The Verashni movement coalesced around Quatrain’s ceaseless posting. I won’t go into detail, since everyone’s familiar with their beliefs by now, but those early days focused mainly on the city, and the violence and racism we’re most familiar with now hadn’t yet taken over the group. Quatrain helped raise funds for several trips with her followers to African in those days, trekking through uncharted deserts, and never finding anything of value.
But Quatrain was undaunted. She believed Verash was out there, and for the next thirty years, she dedicated her life to uncovering the truth. That led her down some very dark alleys: human biodiversity theories, anti-Muslim rhetoric, and radical violent oppression of journalists, which culminated in the murder of reporter Roger James in 2006 by one of her most ardent followers. Through it all, Quatrain remain devoted to the city of Verash, even while her Verashni group broke down into conspiracy theory and terrorism.
She died of heart failure at the age of 78 on March 3rd, 2021. It’s likely that she had little to no involvement with the Verashni movement in her final decade, as her followers further radicalized and her health deteriorated.

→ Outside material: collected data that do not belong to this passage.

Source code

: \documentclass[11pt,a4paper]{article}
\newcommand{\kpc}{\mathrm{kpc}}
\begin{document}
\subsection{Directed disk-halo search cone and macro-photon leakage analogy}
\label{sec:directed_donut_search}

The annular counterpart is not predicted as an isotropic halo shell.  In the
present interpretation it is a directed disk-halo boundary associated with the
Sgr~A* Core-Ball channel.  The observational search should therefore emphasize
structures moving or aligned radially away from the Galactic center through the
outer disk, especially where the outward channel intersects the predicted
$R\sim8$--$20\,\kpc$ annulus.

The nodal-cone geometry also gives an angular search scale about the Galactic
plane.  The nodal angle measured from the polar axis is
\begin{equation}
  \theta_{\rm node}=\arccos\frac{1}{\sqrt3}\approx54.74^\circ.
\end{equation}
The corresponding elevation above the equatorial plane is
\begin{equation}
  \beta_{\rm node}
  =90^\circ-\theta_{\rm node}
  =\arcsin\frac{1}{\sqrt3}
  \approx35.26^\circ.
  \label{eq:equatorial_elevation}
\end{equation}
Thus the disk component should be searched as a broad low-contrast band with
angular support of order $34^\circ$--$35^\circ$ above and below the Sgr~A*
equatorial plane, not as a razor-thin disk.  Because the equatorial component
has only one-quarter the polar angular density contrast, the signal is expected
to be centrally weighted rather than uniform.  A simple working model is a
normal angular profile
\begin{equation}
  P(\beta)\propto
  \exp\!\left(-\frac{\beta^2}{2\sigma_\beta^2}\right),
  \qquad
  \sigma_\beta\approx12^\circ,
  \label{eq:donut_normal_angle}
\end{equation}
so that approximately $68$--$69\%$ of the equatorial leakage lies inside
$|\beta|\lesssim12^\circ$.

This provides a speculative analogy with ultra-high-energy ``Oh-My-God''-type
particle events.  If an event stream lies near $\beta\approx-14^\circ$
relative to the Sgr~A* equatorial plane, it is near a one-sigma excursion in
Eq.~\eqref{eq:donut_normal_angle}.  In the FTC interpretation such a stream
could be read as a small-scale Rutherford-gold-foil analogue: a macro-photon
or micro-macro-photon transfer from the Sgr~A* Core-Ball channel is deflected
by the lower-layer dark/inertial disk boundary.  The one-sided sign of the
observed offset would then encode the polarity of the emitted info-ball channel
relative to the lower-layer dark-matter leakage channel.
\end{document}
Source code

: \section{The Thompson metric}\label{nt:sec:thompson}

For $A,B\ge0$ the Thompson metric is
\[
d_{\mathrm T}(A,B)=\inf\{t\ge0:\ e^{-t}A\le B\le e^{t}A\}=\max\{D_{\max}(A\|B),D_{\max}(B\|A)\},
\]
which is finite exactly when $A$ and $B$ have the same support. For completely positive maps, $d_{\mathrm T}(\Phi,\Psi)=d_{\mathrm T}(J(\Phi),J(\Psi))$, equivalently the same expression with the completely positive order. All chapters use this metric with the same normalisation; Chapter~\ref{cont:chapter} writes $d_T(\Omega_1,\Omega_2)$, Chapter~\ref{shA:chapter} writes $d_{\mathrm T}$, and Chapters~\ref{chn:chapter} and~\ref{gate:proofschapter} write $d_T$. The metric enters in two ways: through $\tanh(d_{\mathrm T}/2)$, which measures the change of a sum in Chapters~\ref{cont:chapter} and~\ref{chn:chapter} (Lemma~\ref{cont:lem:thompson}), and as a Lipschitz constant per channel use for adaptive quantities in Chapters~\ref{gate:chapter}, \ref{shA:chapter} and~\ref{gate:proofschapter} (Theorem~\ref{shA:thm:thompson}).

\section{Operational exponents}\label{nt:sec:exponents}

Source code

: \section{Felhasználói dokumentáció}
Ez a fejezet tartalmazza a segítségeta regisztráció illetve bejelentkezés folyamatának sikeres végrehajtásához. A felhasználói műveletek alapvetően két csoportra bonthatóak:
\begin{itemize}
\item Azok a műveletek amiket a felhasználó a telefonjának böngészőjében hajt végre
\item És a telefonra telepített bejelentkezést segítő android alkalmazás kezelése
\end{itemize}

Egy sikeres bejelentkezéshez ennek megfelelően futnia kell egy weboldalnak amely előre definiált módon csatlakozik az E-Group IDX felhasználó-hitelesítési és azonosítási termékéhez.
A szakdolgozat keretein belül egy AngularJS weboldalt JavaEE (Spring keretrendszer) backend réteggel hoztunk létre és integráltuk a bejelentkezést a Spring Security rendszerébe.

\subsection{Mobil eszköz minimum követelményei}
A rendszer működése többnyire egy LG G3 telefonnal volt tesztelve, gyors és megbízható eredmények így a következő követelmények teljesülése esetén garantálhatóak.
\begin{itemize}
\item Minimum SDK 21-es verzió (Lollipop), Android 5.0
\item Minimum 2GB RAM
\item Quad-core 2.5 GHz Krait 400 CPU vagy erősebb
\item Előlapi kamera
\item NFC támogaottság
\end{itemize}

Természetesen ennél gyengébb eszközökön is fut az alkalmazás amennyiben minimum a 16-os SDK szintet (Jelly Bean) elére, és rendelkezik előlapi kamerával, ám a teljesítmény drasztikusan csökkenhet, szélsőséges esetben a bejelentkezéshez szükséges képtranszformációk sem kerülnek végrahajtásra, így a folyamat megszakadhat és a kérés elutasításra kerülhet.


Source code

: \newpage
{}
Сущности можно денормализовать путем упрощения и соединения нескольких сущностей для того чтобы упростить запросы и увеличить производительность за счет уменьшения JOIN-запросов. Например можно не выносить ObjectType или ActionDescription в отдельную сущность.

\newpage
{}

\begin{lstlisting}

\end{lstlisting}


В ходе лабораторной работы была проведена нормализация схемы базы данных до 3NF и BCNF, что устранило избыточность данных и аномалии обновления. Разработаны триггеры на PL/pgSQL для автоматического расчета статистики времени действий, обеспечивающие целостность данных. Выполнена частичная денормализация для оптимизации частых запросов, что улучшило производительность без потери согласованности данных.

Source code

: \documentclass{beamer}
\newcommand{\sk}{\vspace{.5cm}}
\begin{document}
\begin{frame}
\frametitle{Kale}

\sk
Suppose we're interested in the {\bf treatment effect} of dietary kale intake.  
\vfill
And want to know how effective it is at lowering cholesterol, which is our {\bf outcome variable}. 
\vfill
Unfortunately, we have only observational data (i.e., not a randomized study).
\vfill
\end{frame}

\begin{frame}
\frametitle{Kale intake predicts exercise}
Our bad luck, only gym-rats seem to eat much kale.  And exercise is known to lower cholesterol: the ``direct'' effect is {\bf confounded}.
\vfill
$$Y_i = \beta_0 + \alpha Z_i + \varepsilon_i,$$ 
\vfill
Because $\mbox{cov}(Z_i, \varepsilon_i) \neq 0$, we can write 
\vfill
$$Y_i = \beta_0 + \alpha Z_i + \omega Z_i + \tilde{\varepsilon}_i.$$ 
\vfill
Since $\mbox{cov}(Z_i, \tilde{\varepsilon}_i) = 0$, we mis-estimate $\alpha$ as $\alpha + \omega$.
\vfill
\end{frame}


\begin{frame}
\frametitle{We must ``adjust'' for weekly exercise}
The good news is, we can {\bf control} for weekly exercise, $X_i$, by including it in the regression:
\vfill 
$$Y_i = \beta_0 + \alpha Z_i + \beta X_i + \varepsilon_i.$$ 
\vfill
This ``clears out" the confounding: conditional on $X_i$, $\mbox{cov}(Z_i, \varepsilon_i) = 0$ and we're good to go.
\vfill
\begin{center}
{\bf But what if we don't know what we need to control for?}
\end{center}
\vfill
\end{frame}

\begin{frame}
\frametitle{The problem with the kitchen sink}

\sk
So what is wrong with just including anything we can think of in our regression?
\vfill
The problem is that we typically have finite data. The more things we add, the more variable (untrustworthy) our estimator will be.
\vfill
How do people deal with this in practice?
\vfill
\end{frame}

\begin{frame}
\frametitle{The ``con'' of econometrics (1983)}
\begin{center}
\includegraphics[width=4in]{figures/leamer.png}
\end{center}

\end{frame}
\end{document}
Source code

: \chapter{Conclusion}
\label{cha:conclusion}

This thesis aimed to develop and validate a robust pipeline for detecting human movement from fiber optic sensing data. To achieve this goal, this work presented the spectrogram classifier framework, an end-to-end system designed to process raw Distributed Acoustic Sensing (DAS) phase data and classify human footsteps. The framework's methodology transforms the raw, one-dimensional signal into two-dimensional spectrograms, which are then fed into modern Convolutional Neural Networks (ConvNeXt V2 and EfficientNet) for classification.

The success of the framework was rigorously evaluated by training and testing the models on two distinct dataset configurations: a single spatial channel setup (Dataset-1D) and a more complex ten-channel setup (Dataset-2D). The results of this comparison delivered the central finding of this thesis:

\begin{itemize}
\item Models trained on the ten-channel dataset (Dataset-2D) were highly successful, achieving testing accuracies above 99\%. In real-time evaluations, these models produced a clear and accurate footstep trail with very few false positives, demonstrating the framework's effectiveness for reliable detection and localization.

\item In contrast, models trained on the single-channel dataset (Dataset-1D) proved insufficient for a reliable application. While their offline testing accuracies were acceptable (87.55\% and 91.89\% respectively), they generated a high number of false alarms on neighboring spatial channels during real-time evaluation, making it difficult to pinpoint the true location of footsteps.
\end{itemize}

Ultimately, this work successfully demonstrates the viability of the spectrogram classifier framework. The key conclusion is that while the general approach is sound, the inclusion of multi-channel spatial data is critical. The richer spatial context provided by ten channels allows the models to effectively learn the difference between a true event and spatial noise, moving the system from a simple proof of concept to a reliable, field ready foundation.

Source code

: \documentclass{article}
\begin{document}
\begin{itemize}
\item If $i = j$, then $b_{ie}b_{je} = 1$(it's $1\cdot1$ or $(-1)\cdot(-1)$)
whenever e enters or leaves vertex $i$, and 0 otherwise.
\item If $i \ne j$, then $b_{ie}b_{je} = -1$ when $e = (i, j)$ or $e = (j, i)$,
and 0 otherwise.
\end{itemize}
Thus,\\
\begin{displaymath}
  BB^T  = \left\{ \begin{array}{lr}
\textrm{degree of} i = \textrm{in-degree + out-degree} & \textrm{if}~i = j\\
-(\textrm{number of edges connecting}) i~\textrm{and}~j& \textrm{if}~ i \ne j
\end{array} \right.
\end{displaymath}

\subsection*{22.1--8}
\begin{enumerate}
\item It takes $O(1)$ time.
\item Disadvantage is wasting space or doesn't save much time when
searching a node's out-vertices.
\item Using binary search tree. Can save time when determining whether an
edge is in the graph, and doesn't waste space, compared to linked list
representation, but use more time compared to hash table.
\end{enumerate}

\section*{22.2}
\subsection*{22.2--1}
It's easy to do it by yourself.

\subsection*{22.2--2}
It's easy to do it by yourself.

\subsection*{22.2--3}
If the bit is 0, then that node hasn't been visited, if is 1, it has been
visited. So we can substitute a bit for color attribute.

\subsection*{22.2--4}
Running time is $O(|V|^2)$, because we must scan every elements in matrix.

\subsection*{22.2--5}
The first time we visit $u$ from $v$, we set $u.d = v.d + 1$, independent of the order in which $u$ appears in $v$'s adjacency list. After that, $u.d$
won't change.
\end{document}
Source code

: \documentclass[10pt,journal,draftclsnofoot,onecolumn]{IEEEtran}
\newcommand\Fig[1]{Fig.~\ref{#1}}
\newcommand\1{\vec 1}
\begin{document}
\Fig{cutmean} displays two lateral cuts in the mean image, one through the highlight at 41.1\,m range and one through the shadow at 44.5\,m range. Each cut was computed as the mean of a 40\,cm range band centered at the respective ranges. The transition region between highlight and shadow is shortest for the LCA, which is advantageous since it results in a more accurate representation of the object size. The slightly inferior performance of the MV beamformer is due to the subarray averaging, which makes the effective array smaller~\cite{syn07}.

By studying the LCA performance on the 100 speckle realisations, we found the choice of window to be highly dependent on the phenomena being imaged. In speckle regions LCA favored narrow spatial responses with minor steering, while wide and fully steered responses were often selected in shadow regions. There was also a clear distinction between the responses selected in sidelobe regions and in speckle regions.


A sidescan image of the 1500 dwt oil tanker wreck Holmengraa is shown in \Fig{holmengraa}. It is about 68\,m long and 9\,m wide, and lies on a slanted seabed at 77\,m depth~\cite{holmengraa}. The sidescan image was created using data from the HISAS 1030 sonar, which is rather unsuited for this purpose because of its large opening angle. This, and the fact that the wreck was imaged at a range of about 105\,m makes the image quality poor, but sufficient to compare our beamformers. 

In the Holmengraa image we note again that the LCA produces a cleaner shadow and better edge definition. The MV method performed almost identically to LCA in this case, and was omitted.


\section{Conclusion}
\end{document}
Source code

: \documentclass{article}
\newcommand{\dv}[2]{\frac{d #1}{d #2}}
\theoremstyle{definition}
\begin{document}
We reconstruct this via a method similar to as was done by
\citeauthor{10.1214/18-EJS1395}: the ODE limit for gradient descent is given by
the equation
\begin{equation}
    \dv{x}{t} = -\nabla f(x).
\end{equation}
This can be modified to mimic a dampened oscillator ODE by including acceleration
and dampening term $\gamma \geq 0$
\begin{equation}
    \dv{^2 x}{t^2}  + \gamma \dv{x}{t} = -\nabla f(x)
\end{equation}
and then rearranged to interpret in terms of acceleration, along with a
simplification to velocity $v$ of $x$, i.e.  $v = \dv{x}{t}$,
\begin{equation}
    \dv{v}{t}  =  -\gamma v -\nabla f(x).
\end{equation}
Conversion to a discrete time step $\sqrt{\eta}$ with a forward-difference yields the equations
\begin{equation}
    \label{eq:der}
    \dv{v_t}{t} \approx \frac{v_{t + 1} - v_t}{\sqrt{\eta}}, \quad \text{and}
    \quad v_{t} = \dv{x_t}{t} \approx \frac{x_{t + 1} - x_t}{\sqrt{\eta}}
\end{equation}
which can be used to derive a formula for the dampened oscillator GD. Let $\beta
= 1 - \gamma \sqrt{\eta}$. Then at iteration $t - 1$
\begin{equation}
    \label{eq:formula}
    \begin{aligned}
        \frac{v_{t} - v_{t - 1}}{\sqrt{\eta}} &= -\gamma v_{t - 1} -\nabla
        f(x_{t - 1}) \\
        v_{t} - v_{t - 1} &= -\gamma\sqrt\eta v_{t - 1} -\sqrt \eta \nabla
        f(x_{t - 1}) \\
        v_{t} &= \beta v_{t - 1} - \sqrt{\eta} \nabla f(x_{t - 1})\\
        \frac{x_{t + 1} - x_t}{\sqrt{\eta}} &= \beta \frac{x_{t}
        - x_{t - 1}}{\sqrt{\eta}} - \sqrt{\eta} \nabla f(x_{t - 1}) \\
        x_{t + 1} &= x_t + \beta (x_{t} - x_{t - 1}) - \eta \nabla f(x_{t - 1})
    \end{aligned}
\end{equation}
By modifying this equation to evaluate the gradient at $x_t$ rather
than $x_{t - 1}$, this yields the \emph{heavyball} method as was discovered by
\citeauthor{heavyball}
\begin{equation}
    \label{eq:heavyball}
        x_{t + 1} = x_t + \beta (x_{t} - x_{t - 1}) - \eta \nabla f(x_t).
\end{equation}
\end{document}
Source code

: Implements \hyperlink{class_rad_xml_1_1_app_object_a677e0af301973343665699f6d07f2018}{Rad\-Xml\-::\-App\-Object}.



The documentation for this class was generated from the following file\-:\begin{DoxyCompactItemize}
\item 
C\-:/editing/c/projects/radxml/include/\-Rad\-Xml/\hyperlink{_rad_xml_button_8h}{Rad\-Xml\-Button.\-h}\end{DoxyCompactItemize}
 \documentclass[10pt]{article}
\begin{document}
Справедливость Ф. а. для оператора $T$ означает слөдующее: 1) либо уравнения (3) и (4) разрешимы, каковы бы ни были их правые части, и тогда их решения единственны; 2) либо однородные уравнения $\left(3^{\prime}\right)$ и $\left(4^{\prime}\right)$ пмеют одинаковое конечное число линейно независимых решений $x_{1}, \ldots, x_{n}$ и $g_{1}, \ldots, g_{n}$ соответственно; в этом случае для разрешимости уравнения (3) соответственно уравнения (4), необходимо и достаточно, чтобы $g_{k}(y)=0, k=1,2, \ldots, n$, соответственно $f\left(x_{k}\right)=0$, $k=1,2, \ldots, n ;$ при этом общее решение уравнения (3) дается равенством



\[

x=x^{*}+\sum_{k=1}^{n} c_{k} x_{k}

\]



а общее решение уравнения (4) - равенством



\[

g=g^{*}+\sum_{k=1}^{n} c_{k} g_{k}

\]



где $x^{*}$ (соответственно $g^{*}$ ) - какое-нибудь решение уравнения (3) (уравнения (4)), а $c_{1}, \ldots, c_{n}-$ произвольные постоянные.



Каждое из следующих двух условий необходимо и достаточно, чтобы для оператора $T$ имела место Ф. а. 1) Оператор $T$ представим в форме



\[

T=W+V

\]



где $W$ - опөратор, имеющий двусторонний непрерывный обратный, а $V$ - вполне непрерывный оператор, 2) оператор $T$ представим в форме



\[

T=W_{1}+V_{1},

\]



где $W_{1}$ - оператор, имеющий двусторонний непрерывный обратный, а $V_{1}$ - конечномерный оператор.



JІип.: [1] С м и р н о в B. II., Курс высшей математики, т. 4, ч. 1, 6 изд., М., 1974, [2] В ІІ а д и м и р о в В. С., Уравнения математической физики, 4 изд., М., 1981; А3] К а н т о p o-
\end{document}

Still, during her incredible life, she wrote millions of words on the city, published several books and papers, doggedly followed her hunch, and carried her conviction into the grave, despite everything.
There’s no evidence that Verash exists. Most scholars agree that the city was a fabrication. But Quatrain’s obsession spawned a movement, which morphed into a radically violent extremist group, and the deaths of at least ten people stain her hands. I find her story fascinating—how one woman could fall from the heights of her profession, and find herself down in the dreck of humanity, still clinging to her dreams despite the obvious truth: Verash never existed, and never would. But Quatrain didn’t care what the world thought, and according to an email exchange with the nurse that was by her side during her final moments, Quatrain died with the city’s name on her lips.